Begin with the line containing "- TP / (TP+FN)" and end with the last line of the data below; return those lines exactly, and only those.

::: Data provided

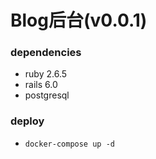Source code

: # Blog后台(v0.0.1)

### dependencies

 - ruby 2.6.5
 - rails 6.0
 - postgresql
 
### deploy

 - `docker-compose up -d`
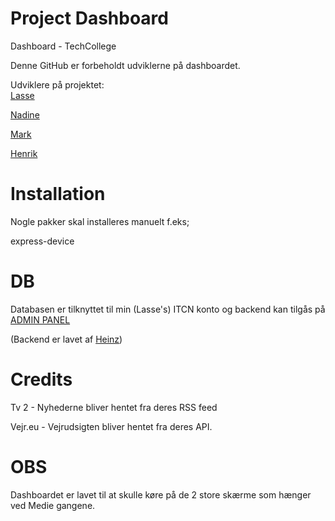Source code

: # Project Dashboard
Dashboard - TechCollege


Denne GitHub er forbeholdt udviklerne på dashboardet. 

Udviklere på projektet:  
[Lasse](https://github.com/Lassemc475)

[Nadine](https://github.com/NadineBruhn)

[Mark](https://github.com/MarkMousing)

[Henrik](https://github.com/iskariotdk)


# Installation

Nogle pakker skal installeres manuelt f.eks;

express-device

# DB

Databasen er tilknyttet til min (Lasse's) ITCN konto og backend kan tilgås på [ADMIN PANEL](https://lass679a5.apache.techcollege.dk/cms/index.php)

(Backend er lavet af [Heinz](https://github.com/netheinz/))

# Credits

Tv 2 - Nyhederne bliver hentet fra deres RSS feed

Vejr.eu - Vejrudsigten bliver hentet fra deres API.

# OBS
Dashboardet er lavet til at skulle køre på de 2 store skærme som hænger ved Medie gangene.

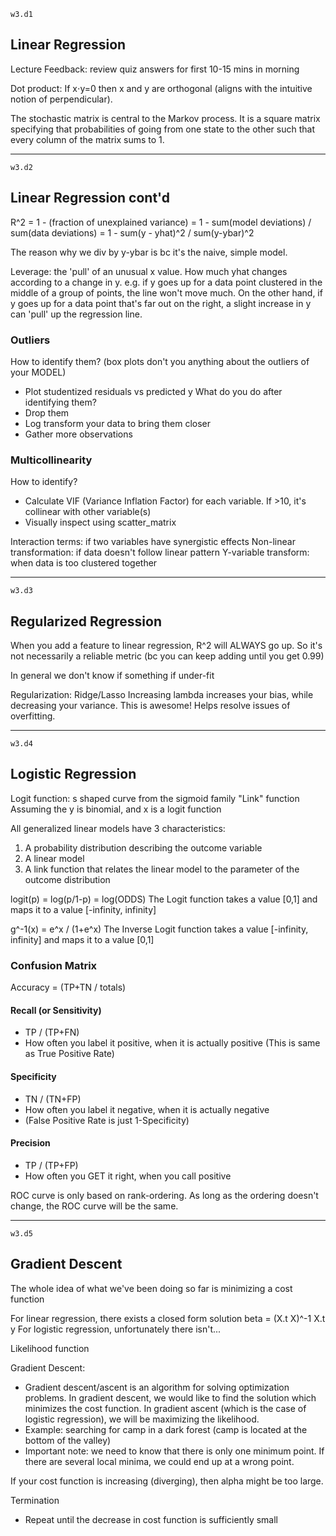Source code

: `w3.d1`
## Linear Regression

Lecture Feedback: review quiz answers for first 10-15 mins in morning

Dot product:
If x⋅y=0 then x and y are orthogonal (aligns with the intuitive notion of perpendicular).

The stochastic matrix is central to the Markov process. It is a square matrix specifying that probabilities of going from one state to the other such that every column of the matrix sums to 1.

----------
`w3.d2`
## Linear Regression cont'd

R^2 = 1 - (fraction of unexplained variance)
    = 1 - sum(model deviations) / sum(data deviations)
    = 1 - sum(y - yhat)^2 / sum(y-ybar)^2

The reason why we div by y-ybar is bc it's the naive, simple model.

Leverage: the 'pull' of an unusual x value.
How much yhat changes according to a change in y.
e.g. if y goes up for a data point clustered in the middle of a group of points, the line won't move much. On the other hand, if y goes up for a data point that's far out on the right, a slight increase in y can 'pull' up the regression line.

### Outliers
How to identify them? (box plots don't you anything about the outliers of your MODEL)
- Plot studentized residuals vs predicted y
What do you do after identifying them?
- Drop them
- Log transform your data to bring them closer
- Gather more observations

### Multicollinearity
How to identify?
- Calculate VIF (Variance Inflation Factor) for each variable. If >10, it's collinear with other variable(s)
- Visually inspect using scatter_matrix

Interaction terms: if two variables have synergistic effects
Non-linear transformation: if data doesn't follow linear pattern
Y-variable transform: when data is too clustered together

----------
`w3.d3`
## Regularized Regression

When you add a feature to linear regression, R^2 will ALWAYS go up. So it's not necessarily a reliable metric (bc you can keep adding until you get 0.99)

In general we don't know if something if under-fit

Regularization: Ridge/Lasso
Increasing lambda increases your bias, while decreasing your variance. This is awesome! Helps resolve issues of overfitting.

----------
`w3.d4`
## Logistic Regression

Logit function: s shaped curve from the sigmoid family
"Link" function
Assuming the y is binomial, and x is a logit function

All generalized linear models have 3 characteristics:
1) A probability distribution describing the outcome variable
2) A linear model
3) A link function that relates the linear model to the parameter of the outcome distribution

logit(p) = log(p/1-p) = log(ODDS)
The Logit function takes a value [0,1] and maps it to a value [-infinity, infinity]

g^-1(x) = e^x / (1+e^x)
The Inverse Logit function takes a value [-infinity, infinity] and maps it to a value [0,1]

### Confusion Matrix
Accuracy = (TP+TN / totals)
#### Recall (or Sensitivity)
- TP / (TP+FN)
- How often you label it positive, when it is actually positive (This is same as True Positive Rate)
#### Specificity
- TN / (TN+FP)
- How often you label it negative, when it is actually negative
- (False Positive Rate is just 1-Specificity)
#### Precision
- TP / (TP+FP)
- How often you GET it right, when you call positive

ROC curve is only based on rank-ordering. As long as the ordering doesn't change, the ROC curve will be the same.

----------
`w3.d5`
## Gradient Descent

The whole idea of what we've been doing so far is minimizing a cost function

For linear regression, there exists a closed form solution
beta = (X.t X)^-1 X.t y
For logistic regression, unfortunately there isn't...

Likelihood function

Gradient Descent:
- Gradient descent/ascent is an algorithm for solving optimization problems. In gradient descent, we would like to find the solution which minimizes the cost function. In gradient ascent (which is the case of logistic regression), we will be maximizing the likelihood.
- Example: searching for camp in a dark forest (camp is located at the bottom of the valley)
- Important note: we need to know that there is only one minimum point. If there are several local minima, we could end up at a wrong point.

If your cost function is increasing (diverging), then alpha might be too large.

Termination
- Repeat until the decrease in cost function is sufficiently small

::::::

## Solution to the exercise
- TP / (TP+FN)
- How often you label it positive, when it is actually positive (This is same as True Positive Rate)
#### Specificity
- TN / (TN+FP)
- How often you label it negative, when it is actually negative
- (False Positive Rate is just 1-Specificity)
#### Precision
- TP / (TP+FP)
- How often you GET it right, when you call positive

ROC curve is only based on rank-ordering. As long as the ordering doesn't change, the ROC curve will be the same.

----------
`w3.d5`
## Gradient Descent

The whole idea of what we've been doing so far is minimizing a cost function

For linear regression, there exists a closed form solution
beta = (X.t X)^-1 X.t y
For logistic regression, unfortunately there isn't...

Likelihood function

Gradient Descent:
- Gradient descent/ascent is an algorithm for solving optimization problems. In gradient descent, we would like to find the solution which minimizes the cost function. In gradient ascent (which is the case of logistic regression), we will be maximizing the likelihood.
- Example: searching for camp in a dark forest (camp is located at the bottom of the valley)
- Important note: we need to know that there is only one minimum point. If there are several local minima, we could end up at a wrong point.

If your cost function is increasing (diverging), then alpha might be too large.

Termination
- Repeat until the decrease in cost function is sufficiently small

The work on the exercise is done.